**PROBLEM REQUIREMENTS:** Up to and including the line that contains "PCFGs são uma", write out every line of the entries exactly, beginning with the first. Omit the pictures.

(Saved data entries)
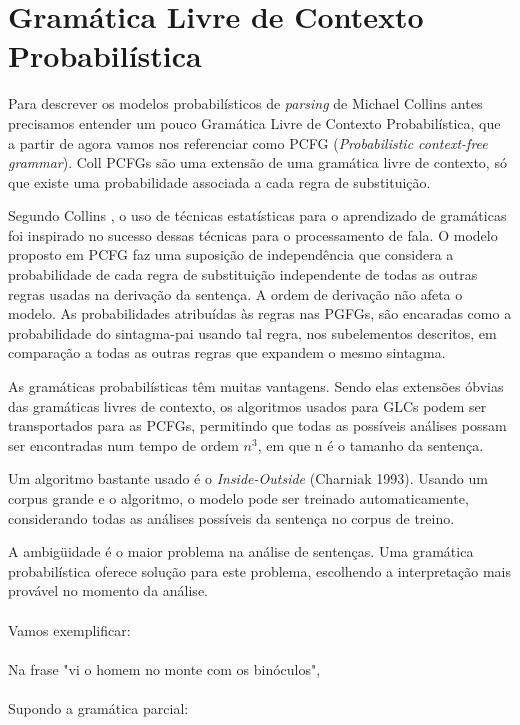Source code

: \section{Gramática Livre de Contexto Probabilística}
\label{sec:pcfg}

Para descrever os modelos  probabilísticos  de \emph{parsing} de Michael Collins   antes precisamos entender um pouco Gramática Livre de Contexto Probabilística, que a partir de agora vamos nos referenciar como PCFG (\emph{Probabilistic context-free grammar}).
Coll
PCFGs são uma extensão de uma gramática livre de contexto, só que existe uma probabilidade associada a cada regra de substituição.

Segundo Collins \cite{collins99}, o uso de técnicas estatísticas para o aprendizado de gramáticas foi inspirado no sucesso dessas técnicas para o processamento de fala. O modelo proposto em PCFG faz uma suposição de independência que considera a probabilidade de cada regra de substituição independente de todas as outras regras usadas na derivação da sentença. A ordem de derivação não afeta o modelo. As probabilidades atribuídas às regras nas PGFGs, são encaradas como a probabilidade do sintagma-pai usando tal regra, nos subelementos descritos, em comparação a todas as outras regras que expandem o mesmo sintagma.

As gramáticas probabilísticas têm muitas vantagens. Sendo elas extensões óbvias das gramáticas livres de contexto, os algoritmos usados para GLCs podem ser transportados para as PCFGs, permitindo que todas as possíveis análises possam ser encontradas num tempo de ordem $n^3$, em que n é o tamanho da sentença.

Um algoritmo bastante usado é o \emph{Inside-Outside} (Charniak 1993). Usando um corpus grande e o algoritmo, o modelo pode ser treinado automaticamente, considerando todas as análises possíveis da sentença no corpus de treino.

A ambigüidade é o maior problema na análise de sentenças. Uma gramática probabilística oferece solução para este problema, escolhendo a interpretação mais provável no momento da análise.
\\ \\
Vamos exemplificar:
\\ \\

Na frase "vi o homem no monte com os binóculos",
\\ \\

Supondo a gramática parcial:

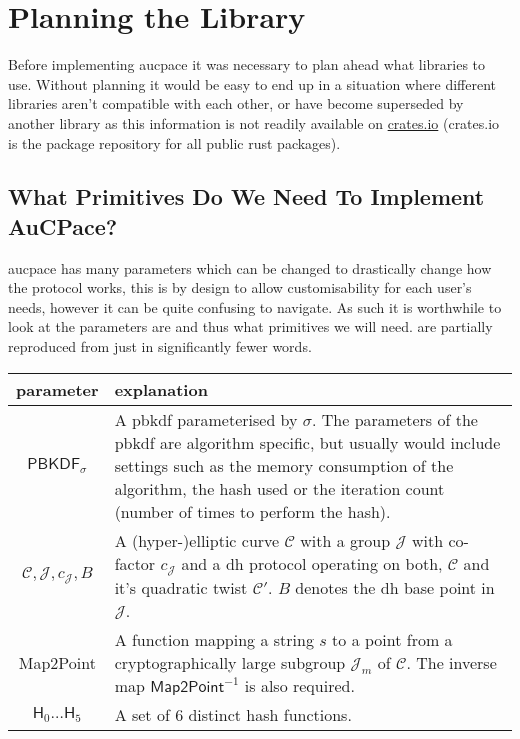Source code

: \section{Planning the Library}
Before implementing \gls{aucpace} it was necessary to plan ahead what libraries to use.
Without planning it would be easy to end up in a situation where different libraries aren't compatible with each other, or have become superseded by another library as this information is not readily available on \href{https://crates.io/}{crates.io} (crates.io is the package repository for all public rust packages).

\subsection{What Primitives Do We Need To Implement AuCPace?}
\gls{aucpace} has many parameters which can be changed to drastically change how the protocol works, this is by design to allow customisability for each user's needs, however it can be quite confusing to navigate.
As such it is worthwhile to look at the parameters are and thus what primitives we will need.
 are partially reproduced from \cite{aucpace} just in significantly fewer words.

\begin{center}
  \label{tab:aucpace-params}
  \begin{tabularx}{\linewidth}{ cX }
    \toprule
    parameter & explanation \\
    \midrule
    $\textsf{PBKDF}_{\sigma}$ & A \gls{pbkdf} parameterised by $\sigma$.
    The parameters of the \gls{pbkdf} are algorithm specific, but usually would include settings such as the memory consumption of the algorithm, the hash used or the iteration count (number of times to perform the hash). \\
    $\mathcal{C}, \mathcal{J}, c_{\mathcal{J}}, B$ & A (hyper-)elliptic curve $\mathcal{C}$ with a group $\mathcal{J}$ with co-factor $c_{\mathcal{J}}$ and a \gls{dh} protocol operating on both, $\mathcal{C}$ and it's quadratic twist $\mathcal{C}'$. $B$ denotes the \gls{dh} base point in $\mathcal{J}$.\\
    \textsf{Map2Point} & A function mapping a string $s$ to a point from a cryptographically large subgroup $\mathcal{J}_m$ of $\mathcal{C}$. The inverse map $\textsf{Map2Point}^{-1}$ is also required.\\
    $\textsf{H}_0 \dots \textsf{H}_5$ & A set of 6 distinct hash functions.\\
    \bottomrule
  \end{tabularx}
\end{center}

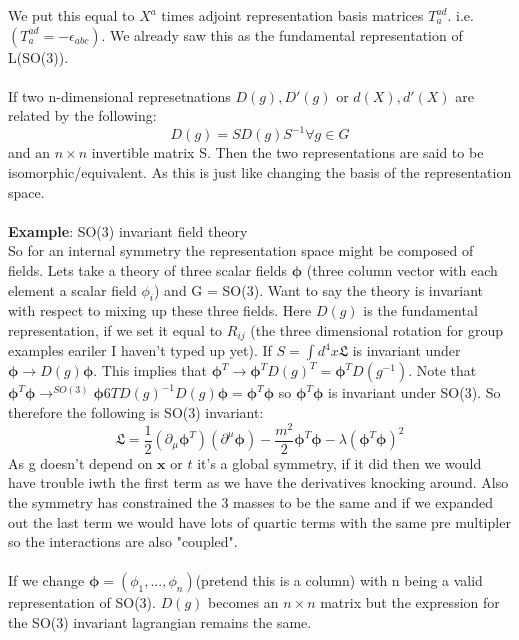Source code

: \documentclass{article}
\begin{document}
{$$$$
We put this equal to $X^a$ times adjoint representation basis matrices $T_a^{ad}$. i.e. $(T_a^{ad} = - \epsilon_{abc})$. We already saw this as the fundamental representation of L(SO(3)).\\\\
If two n-dimensional represetnations $D(g), D'(g)$ or $d(X), d'(X)$ are related by the following:
$$
D(g) = SD(g)S^{-1} \forall g \in G
$$
and an $n\times n$ invertible matrix S. Then the two representations are said to be isomorphic/equivalent. As this is just like changing the basis of the representation space. \\\\
\textbf{Example}: SO(3) invariant field theory\\
So for an internal symmetry the representation space might be composed of fields. Lets take a theory of three scalar fields $\bm \phi$ (three column vector with each element a scalar field $\phi_i$) and G = SO(3). Want to say the theory is invariant with respect to mixing up these three fields. Here $D(g)$ is the fundamental representation, if we set it equal to $R_{ij}$ (the three dimensional rotation for group examples eariler I haven't typed up yet). If $S = \int d^4 x \mathfrak{L}$ is invariant under $\bm \phi \rightarrow D(g) \bm \phi$. This implies that $\bm \phi^T \rightarrow \bm \phi^T D(g)^T = \bm \phi^T D(g^{-1})$. Note that $\bm \phi^T\bm \phi \rightarrow^{SO(3)} \bm \phi6T D(g)^{-1}D(g)\bm \phi = \bm \phi^T \bm \phi$ so $\bm \phi^T \bm \phi$ is invariant under SO(3). So therefore the following is SO(3) invariant:
$$
\mathfrak{L} = \frac{1}{2}(\partial_{\mu} \bm \phi^T) (\partial^{\mu} \bm \phi) - \frac{m^2}{2} \bm \phi^T \bm \phi - \lambda (\bm \phi^T \bm \phi)^2
$$
As g doesn't depend on $\bm x$ or $t$ it's a global symmetry, if it did then we would have trouble iwth the first term as we have the derivatives knocking around. Also the symmetry has constrained the 3 masses to be the same and if we expanded out the last term we would have lots of quartic terms with the same pre multipler so the interactions are also "coupled".\\\\
If we change $\bm \phi = (\phi_1, ..., \phi_n)$(pretend this is a column) with \bm n being a valid representation of SO(3). $D(g)$ becomes an $n\times n$ matrix but the expression for the SO(3) invariant lagrangian remains the same.
}
\end{document}
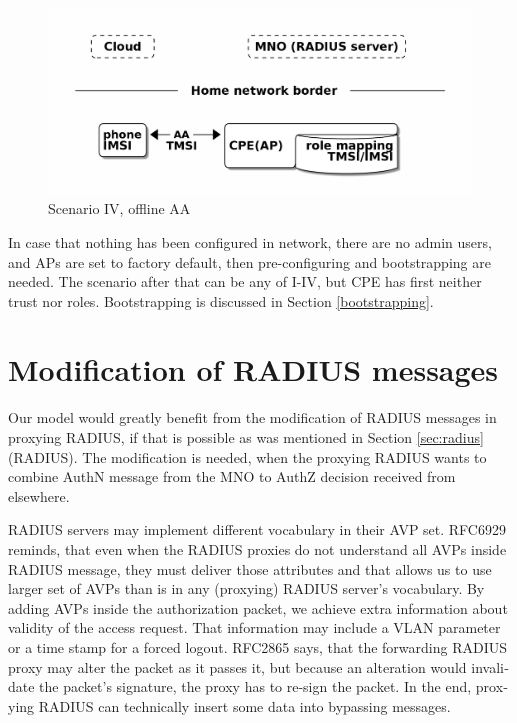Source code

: \documentclass[12pt,a4paper,english]{tutthesis}
\begin{document}
\begin{otherlanguage}{english}
\begin{figure}[htb]
\centering
\includegraphics[width=.9\linewidth]{scenIV.png}
\caption{\label{fig:scenario-IV}Scenario IV, offline AA}
\end{figure}







In case that nothing has been configured in network, there are no 
admin users, and APs are set to factory default, then 
pre-configuring and bootstrapping are needed. The scenario after that can be any
of I-IV, but CPE  has first neither trust nor roles. Bootstrapping is discussed in 
Section \ref{bootstrapping}.


\section{Modification of RADIUS messages}
\label{sec-4-3}
\label{sec:radius-macs}

Our model would greatly benefit from the modification of RADIUS messages in proxying
RADIUS, if that is possible as was mentioned in Section \ref{sec:radius}(RADIUS).
The modification is needed, when the proxying RADIUS wants to combine AuthN message
from the MNO to AuthZ decision received from elsewhere.




RADIUS servers may implement different vocabulary in their AVP set.
RFC6929 \cite{rfc6929} reminds, that even when
the RADIUS proxies do not understand all AVPs inside RADIUS message, they
must deliver those attributes and that allows us to use larger set of AVPs 
than is in any (proxying) RADIUS server's vocabulary.
By adding AVPs inside the authorization packet, we achieve extra
information about validity of the access request.
That information may include a VLAN parameter or a time stamp for a forced
logout.
RFC2865 \cite{rfc2865} says, that the forwarding RADIUS proxy may alter
the packet as it passes it, but because an alteration would invalidate the
packet's signature, the proxy has to re-sign the packet.
In the end, proxying RADIUS can technically insert some data into 
bypassing messages.






\end{otherlanguage}
\end{document}
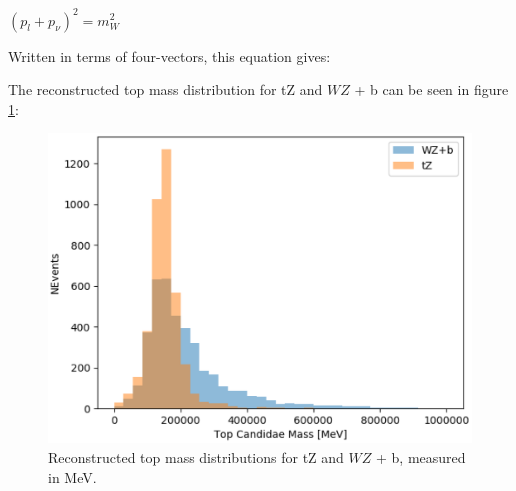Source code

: \documentclass[NOTE, atlasdraft=true, texlive=2016, UKenglish]{\ATLASLATEXPATH atlasdoc}
\begin{document}
\begin{center}
   $(p_l + p_{\nu})^2 = m_W^2$ \\ 
\end{center} 

Written in terms of four-vectors, this equation gives:

The reconstructed top mass distribution for tZ and $WZ$ + b can be seen in figure \ref{fig:topMass}:

\begin{figure}[H]
    \centering
    \includegraphics[width=0.7\linewidth]{tZ_bdt/topMass.eps}
    \caption{Reconstructed top mass distributions for tZ and $WZ$ + b, measured in MeV.}
    \label{fig:topMass}
\end{figure}


\fi

\clearpage
\end{document}
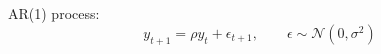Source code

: \section{}
AR(1) process:
\begin{equation}
    y_{t+1} = \rho y_{t}+ \epsilon_{t+1},\qquad \epsilon \sim \mathcal{N}(0, \sigma^2)
\end{equation}




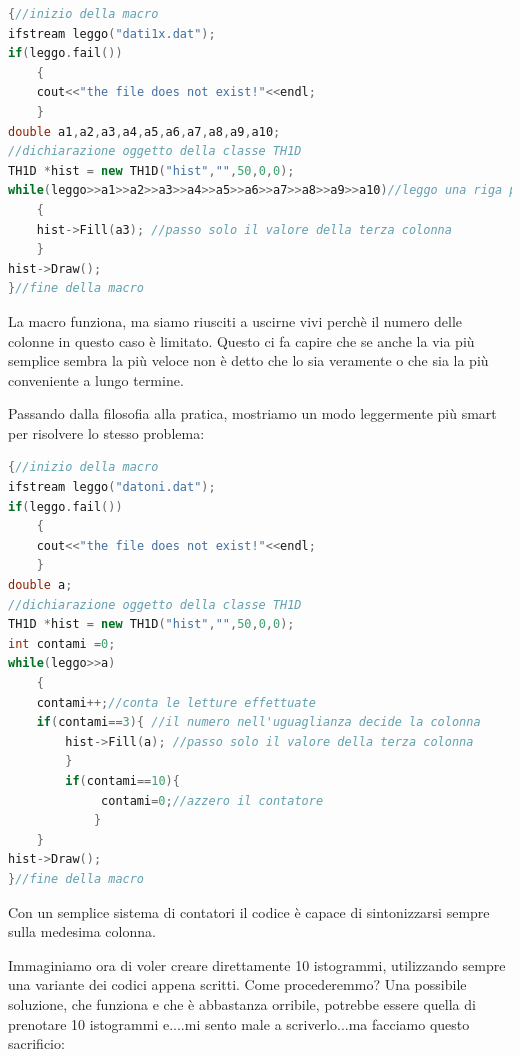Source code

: \documentclass[11pt,fleqn]{book} %
\begin{document}
\begin{lstlisting}[language=c++]
{//inizio della macro
ifstream leggo("dati1x.dat");
if(leggo.fail())
    {
    cout<<"the file does not exist!"<<endl;
    }
double a1,a2,a3,a4,a5,a6,a7,a8,a9,a10;
//dichiarazione oggetto della classe TH1D
TH1D *hist = new TH1D("hist","",50,0,0);
while(leggo>>a1>>a2>>a3>>a4>>a5>>a6>>a7>>a8>>a9>>a10)//leggo una riga per volta
    {
    hist->Fill(a3); //passo solo il valore della terza colonna  
    }
hist->Draw();
}//fine della macro
\end{lstlisting}

La macro funziona, ma siamo riusciti a uscirne vivi perchè il numero delle colonne in questo caso è limitato. Questo ci fa capire che se anche la via più semplice sembra la più veloce non è detto che lo sia veramente o che sia la più conveniente a lungo termine.

Passando dalla filosofia alla pratica, mostriamo un modo leggermente più smart per risolvere lo stesso problema:

\begin{lstlisting}[language=c++]
{//inizio della macro
ifstream leggo("datoni.dat");
if(leggo.fail())
    {
    cout<<"the file does not exist!"<<endl;
    }
double a;
//dichiarazione oggetto della classe TH1D
TH1D *hist = new TH1D("hist","",50,0,0);
int contami =0;
while(leggo>>a)
    {
    contami++;//conta le letture effettuate
    if(contami==3){ //il numero nell'uguaglianza decide la colonna
        hist->Fill(a); //passo solo il valore della terza colonna
        }
        if(contami==10){
             contami=0;//azzero il contatore
            }
    }
hist->Draw();
}//fine della macro
\end{lstlisting}

Con un semplice sistema di contatori il codice è capace di sintonizzarsi sempre sulla medesima colonna.

Immaginiamo ora di voler creare direttamente 10 istogrammi, utilizzando sempre una variante dei codici appena scritti. Come procederemmo?
Una possibile soluzione, che funziona e che è abbastanza orribile, potrebbe essere quella di prenotare 10 istogrammi e....mi sento male a scriverlo...ma facciamo questo sacrificio:
\end{document}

**SOLUTION FOR THIS TASK:**
Source code

: \section{Gramática Livre de Contexto Probabilística}
\label{sec:pcfg}

Para descrever os modelos  probabilísticos  de \emph{parsing} de Michael Collins   antes precisamos entender um pouco Gramática Livre de Contexto Probabilística, que a partir de agora vamos nos referenciar como PCFG (\emph{Probabilistic context-free grammar}).
Coll
PCFGs são uma extensão de uma gramática livre de contexto, só que existe uma probabilidade associada a cada regra de substituição.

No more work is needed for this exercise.